Ending cuts and privatisation is compatible with the other points that Labour wants to make about healthcare, which are really truisms. Prevention is better than cure. Technology keeps evolving. We have an ageing population. Yes, of course. 

Funding the NHS properly and reinstating it as a fully public service will lay the groundwork for dealing with these issues constructively. AI and data that benefits patients, quicker computers for GPs, staff to deliver long-term prevention policies and social care that works for patients not private equity.

We are urging Labour to reinstate the NHS as a fully public service

Ed Dorrell wrote for LabourList last week that everybody knows that the NHS is in desperate need of investment, which reinforces this point. But he also says people don’t believe the NHS can improve and that everyone has a personal horror story. This doesn’t feel constructive. Many people like to moan, in general and about public services. So what? Labour can prove the naysayers wrong by increasing public satisfaction with the NHS, as it has done in the past. 

Labour says NHS reform is inevitable – so that reform should end the privatisation that was never part of the founding vision, building on the legislation drafted by Professor Allyson Pollock.

Polling repeatedly shows that four out of five voters want our NHS in public ownership. Most people understand that privatisation distorts incentives, leading to unnecessary interventions, cherry-picking and waste, with the NHS picking up the pieces.

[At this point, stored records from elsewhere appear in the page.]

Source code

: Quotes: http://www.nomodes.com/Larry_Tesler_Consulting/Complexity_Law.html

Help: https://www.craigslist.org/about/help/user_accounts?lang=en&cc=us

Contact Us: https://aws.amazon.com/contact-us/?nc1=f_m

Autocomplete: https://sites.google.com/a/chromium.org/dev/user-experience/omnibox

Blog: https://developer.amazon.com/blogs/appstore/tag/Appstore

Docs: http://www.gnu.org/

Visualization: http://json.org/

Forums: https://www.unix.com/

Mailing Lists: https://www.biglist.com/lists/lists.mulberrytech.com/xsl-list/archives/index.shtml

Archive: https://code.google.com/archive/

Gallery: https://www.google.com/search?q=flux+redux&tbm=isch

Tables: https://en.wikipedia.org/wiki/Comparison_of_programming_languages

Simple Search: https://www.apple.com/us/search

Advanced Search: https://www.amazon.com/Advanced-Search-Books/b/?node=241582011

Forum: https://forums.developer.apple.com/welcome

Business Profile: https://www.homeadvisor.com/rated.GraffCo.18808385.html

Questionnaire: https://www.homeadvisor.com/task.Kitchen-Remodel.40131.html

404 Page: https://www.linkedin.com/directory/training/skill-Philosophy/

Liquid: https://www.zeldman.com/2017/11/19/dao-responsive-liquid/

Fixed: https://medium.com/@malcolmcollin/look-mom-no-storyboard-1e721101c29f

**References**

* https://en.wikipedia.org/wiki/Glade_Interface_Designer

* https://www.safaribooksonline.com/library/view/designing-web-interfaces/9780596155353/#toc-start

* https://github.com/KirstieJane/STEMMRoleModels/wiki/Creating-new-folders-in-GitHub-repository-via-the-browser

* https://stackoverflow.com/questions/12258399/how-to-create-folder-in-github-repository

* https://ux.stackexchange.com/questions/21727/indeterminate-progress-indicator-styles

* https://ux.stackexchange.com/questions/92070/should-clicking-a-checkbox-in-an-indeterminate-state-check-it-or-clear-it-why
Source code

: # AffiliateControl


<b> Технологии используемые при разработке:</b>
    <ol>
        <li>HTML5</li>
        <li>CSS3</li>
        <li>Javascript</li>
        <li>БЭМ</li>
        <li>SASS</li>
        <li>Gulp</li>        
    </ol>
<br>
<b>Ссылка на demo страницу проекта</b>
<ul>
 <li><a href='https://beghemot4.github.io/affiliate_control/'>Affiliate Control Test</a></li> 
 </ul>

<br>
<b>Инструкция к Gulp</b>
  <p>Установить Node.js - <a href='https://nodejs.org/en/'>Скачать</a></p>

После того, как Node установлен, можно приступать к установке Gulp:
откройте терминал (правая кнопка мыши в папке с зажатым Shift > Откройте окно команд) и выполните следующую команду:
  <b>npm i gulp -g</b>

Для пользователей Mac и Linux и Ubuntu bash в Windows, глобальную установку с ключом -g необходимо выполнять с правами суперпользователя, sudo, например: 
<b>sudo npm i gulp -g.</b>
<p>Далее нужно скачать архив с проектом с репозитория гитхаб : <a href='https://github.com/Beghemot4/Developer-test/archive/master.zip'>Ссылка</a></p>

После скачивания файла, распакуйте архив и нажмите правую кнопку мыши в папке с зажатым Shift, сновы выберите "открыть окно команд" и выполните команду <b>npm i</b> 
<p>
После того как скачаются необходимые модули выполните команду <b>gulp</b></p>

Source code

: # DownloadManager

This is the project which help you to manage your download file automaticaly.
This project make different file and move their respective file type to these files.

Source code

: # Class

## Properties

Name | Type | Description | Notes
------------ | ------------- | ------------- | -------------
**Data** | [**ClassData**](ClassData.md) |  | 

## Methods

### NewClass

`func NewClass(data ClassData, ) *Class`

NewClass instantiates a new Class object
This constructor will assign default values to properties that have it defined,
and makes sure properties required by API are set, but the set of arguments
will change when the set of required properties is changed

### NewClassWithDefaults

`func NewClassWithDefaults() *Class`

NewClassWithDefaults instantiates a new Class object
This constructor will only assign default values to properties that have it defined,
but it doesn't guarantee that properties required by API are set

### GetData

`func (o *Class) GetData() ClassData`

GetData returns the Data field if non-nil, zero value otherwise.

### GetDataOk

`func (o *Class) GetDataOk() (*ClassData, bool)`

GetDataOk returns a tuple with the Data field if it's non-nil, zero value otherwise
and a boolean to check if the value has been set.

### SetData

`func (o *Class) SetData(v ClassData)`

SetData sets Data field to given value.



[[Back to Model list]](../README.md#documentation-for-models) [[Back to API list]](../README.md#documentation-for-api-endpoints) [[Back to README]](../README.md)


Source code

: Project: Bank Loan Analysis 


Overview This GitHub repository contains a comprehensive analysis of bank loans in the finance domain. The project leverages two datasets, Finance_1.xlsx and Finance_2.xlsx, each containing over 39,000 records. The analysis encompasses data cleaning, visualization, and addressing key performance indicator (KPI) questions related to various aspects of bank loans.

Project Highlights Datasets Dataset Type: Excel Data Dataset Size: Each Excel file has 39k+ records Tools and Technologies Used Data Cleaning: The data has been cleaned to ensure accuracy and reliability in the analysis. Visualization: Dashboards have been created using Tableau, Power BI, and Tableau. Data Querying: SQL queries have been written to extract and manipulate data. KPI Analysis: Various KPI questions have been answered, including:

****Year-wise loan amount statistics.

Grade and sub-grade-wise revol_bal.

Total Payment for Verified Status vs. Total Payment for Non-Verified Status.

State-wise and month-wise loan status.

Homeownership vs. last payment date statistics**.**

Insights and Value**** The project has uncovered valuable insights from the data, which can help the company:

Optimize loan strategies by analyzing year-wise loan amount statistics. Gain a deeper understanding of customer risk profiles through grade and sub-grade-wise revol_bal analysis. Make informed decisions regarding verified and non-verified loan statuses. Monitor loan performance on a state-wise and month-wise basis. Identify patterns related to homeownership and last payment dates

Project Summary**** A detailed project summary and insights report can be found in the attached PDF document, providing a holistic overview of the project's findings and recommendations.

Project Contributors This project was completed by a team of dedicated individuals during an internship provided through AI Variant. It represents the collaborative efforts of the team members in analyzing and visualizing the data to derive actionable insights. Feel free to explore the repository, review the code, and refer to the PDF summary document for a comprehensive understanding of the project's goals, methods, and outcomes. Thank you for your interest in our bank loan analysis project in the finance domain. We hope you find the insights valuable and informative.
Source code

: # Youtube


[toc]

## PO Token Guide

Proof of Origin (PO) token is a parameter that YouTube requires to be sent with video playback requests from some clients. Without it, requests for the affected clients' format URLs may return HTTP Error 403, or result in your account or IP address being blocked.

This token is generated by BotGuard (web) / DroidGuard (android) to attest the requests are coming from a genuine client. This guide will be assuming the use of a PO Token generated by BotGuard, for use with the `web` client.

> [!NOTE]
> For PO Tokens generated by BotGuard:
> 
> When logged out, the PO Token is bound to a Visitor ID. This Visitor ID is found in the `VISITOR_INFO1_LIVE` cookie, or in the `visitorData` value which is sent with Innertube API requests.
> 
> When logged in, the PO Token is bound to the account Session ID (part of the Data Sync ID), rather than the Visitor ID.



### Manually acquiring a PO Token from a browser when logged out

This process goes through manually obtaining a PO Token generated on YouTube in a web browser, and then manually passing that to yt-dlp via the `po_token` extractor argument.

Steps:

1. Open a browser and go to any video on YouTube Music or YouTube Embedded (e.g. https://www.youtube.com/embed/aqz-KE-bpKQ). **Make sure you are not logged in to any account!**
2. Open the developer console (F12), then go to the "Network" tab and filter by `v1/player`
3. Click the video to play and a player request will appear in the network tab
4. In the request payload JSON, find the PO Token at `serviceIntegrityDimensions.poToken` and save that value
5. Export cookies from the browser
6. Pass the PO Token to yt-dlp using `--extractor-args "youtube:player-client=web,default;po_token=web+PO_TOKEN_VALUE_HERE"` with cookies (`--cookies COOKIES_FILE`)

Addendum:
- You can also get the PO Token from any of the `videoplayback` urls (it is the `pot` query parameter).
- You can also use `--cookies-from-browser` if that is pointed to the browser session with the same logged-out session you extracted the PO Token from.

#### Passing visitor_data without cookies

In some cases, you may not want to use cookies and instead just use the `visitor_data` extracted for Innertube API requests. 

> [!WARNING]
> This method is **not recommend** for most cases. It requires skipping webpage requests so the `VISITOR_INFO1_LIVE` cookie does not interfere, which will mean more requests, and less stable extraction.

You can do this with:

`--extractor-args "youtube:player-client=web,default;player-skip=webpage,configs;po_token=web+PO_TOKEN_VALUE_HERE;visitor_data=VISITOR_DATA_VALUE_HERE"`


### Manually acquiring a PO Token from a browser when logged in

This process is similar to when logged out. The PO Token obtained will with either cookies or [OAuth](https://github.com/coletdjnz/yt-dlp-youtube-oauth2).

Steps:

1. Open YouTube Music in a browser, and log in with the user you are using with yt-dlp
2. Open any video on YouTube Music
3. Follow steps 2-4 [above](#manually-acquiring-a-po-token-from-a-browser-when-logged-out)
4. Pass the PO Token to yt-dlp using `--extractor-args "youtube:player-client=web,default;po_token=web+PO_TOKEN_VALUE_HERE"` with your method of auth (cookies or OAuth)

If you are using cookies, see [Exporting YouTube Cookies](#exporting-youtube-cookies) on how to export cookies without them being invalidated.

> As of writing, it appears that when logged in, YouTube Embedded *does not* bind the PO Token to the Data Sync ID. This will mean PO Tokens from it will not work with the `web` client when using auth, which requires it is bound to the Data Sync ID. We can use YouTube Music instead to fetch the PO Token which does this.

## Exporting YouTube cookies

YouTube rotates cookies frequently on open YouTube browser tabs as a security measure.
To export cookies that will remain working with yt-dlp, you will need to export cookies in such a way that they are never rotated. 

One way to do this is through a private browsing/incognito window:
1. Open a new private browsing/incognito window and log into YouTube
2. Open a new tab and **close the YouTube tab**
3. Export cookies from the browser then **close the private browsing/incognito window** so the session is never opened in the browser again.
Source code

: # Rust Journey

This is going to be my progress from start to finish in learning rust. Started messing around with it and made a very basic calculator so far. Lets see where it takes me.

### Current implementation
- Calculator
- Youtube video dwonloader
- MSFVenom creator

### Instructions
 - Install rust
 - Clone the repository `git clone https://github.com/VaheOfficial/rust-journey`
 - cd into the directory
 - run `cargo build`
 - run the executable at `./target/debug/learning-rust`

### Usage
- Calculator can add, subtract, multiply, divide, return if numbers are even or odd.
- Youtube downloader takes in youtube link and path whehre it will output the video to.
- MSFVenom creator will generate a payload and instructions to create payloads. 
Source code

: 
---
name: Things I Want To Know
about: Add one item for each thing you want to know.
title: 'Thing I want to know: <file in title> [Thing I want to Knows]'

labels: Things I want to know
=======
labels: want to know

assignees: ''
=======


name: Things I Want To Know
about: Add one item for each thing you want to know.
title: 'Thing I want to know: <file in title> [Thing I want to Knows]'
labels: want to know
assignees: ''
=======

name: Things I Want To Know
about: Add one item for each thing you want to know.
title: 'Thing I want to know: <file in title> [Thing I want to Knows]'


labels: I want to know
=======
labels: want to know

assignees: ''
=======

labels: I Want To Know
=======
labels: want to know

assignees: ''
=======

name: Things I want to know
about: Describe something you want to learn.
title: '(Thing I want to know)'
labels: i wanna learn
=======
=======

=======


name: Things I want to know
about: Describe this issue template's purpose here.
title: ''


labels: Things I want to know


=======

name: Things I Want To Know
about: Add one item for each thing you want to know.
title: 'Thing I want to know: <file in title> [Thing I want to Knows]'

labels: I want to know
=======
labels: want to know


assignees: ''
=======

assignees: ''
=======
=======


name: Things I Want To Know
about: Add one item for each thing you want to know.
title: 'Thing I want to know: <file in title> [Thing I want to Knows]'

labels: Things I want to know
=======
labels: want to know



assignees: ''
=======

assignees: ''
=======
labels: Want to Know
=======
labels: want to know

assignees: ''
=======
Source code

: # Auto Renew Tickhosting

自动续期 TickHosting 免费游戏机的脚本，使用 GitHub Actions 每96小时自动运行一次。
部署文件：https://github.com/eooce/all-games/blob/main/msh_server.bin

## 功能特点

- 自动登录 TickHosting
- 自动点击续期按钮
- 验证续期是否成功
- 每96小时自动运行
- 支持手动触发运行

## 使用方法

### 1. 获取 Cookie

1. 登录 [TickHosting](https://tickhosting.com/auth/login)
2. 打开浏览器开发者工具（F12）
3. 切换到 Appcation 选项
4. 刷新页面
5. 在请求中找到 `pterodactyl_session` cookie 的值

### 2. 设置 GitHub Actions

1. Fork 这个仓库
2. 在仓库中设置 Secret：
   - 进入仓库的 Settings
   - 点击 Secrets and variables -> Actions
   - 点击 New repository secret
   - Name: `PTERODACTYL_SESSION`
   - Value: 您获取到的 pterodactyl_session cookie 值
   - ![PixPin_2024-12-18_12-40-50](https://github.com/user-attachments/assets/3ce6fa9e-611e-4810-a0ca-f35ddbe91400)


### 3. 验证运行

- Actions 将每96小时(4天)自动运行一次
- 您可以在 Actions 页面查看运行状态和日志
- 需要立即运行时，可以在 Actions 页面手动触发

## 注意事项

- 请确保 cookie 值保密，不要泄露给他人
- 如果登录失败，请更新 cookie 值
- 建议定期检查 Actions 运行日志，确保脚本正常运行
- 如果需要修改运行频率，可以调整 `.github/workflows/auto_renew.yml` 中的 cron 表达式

Only the NHS trains doctors and nurses. Only the NHS provides accident and emergency services. Only the NHS deals with all cases, however complex. Only the NHS can get us out of this mess.

That’s why We Own It stood outside Labour Party conference calling on Keir Starmer to reinstate the NHS as a fully public service. That’s why more than 10,000 of our supporters wrote directly to Starmer and Streeting, and we will continue to make this demand until and beyond the election.

Our grandchildren need us to take back the NHS, this country’s proudest achievement. Labour must not miss the opportunity.